The tricky bit about writing a good villain is to find his or her core--his own viewpoint and motivations, I mean. Bringing back the Rev. Mr. Emilius (promoted to Bishop, so the Rt. Rev. Joseph Emilius, now) was something I knew I would do as soon as I wrote chapter 1, but it wasn't until later in the process I knew why I was going to bring him back.

In Phineas Redux, the two men never appear together--even in the television adaptation (scripted by novelist Simon Raven), they share the screen only in a brief scene in the courtroom where Phineas is standing trial for the murder committed by Emilius, and Emilius is brought in to demonstrate the grey coat he could have worn might have been the one identified by the shaky witness Lord Fawn (As Lord Fawn is played by Derek Jacobi, who, like Anthony Ainley (Emilius) played went on to play the recurring Doctor Who villain the Master, this episode is a Whovian's delight.) In the novel, it is Mr. Chaffanbrass's Solicitor's clerk Scruby who dons the coat, and so Phineas and Rev. Emilius do not meet, that we see.

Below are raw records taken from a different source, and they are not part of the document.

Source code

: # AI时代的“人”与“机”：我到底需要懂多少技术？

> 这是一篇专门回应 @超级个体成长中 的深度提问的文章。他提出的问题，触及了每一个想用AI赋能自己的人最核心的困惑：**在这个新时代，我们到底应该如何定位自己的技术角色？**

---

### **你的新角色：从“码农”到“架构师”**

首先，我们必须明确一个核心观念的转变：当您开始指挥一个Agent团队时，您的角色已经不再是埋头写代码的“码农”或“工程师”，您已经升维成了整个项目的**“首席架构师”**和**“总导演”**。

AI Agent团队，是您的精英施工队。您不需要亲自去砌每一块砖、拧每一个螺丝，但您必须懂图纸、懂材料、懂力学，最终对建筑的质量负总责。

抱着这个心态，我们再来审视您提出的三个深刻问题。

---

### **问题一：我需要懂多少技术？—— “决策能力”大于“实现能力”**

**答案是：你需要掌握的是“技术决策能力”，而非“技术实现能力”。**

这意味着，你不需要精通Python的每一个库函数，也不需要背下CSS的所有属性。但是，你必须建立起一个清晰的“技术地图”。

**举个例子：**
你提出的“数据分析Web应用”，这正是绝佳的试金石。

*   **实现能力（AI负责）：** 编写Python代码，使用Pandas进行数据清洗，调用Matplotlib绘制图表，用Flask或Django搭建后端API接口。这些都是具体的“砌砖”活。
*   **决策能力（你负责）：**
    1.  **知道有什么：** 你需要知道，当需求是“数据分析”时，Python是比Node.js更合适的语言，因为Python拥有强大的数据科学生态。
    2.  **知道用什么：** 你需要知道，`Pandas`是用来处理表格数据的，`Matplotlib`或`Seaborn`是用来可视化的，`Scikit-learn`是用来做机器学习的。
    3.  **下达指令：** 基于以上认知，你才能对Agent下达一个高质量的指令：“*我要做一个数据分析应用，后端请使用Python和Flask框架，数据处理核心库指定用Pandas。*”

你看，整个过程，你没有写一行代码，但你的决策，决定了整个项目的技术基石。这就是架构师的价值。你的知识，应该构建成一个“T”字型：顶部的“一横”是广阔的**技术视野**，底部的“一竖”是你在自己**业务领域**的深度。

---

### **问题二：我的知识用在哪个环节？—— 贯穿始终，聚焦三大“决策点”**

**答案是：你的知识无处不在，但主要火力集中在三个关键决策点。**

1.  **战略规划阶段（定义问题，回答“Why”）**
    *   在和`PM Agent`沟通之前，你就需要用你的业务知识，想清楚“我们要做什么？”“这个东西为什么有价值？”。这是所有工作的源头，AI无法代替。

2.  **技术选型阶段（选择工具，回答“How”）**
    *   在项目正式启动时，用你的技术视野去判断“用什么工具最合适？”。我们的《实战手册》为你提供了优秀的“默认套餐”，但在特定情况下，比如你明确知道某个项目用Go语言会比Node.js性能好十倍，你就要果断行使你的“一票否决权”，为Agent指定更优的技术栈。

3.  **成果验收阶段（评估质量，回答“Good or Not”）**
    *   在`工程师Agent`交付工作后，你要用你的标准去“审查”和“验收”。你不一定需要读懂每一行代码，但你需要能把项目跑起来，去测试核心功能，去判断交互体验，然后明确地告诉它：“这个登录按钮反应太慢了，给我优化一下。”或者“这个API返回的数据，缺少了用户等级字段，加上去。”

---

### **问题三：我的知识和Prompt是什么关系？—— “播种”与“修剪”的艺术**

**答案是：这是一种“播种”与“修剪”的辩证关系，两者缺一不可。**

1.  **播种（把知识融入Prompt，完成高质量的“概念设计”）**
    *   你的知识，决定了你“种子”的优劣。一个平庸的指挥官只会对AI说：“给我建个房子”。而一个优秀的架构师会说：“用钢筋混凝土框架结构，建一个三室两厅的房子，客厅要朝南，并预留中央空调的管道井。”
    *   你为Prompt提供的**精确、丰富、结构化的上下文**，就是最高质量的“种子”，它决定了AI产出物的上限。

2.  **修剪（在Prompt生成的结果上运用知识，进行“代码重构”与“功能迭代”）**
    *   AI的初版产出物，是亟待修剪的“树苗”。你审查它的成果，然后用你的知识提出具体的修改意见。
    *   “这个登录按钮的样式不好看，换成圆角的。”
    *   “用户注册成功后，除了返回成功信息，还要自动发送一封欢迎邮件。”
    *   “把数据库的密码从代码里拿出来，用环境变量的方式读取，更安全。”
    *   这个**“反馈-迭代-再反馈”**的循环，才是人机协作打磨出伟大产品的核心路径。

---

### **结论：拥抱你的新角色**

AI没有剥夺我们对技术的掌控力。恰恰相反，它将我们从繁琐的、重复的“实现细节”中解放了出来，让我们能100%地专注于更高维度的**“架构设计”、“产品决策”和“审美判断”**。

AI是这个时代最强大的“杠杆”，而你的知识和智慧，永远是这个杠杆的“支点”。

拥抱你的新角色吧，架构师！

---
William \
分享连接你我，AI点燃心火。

And yet, vastly different as Emilius and Phineas are, there are some comparisons to be made. They both are charming outsiders, who rise in society due to their charisma and ability to win the admiration of others, especially of women. In a sense, Mr. Emilius is a tawdry, distorted mirror image of Phineas--Phineas as he might appear, say, to Mr. Kennedy, Lady Laura's insanely jealous husband. They have one other thing in common, as occurred to me in writing the introduction to a trial in which Phineas is defense counsel:
For the criminal trial is many things—a search for truth, a drama, a battle in which every technique of rhetoric and wit is brought to bear in the contest for victory. But it is nothing quite so much as it is a crucible testing the characters of all involved, though none so harshly as that of the accused, which must, unless it is of true steel, crack.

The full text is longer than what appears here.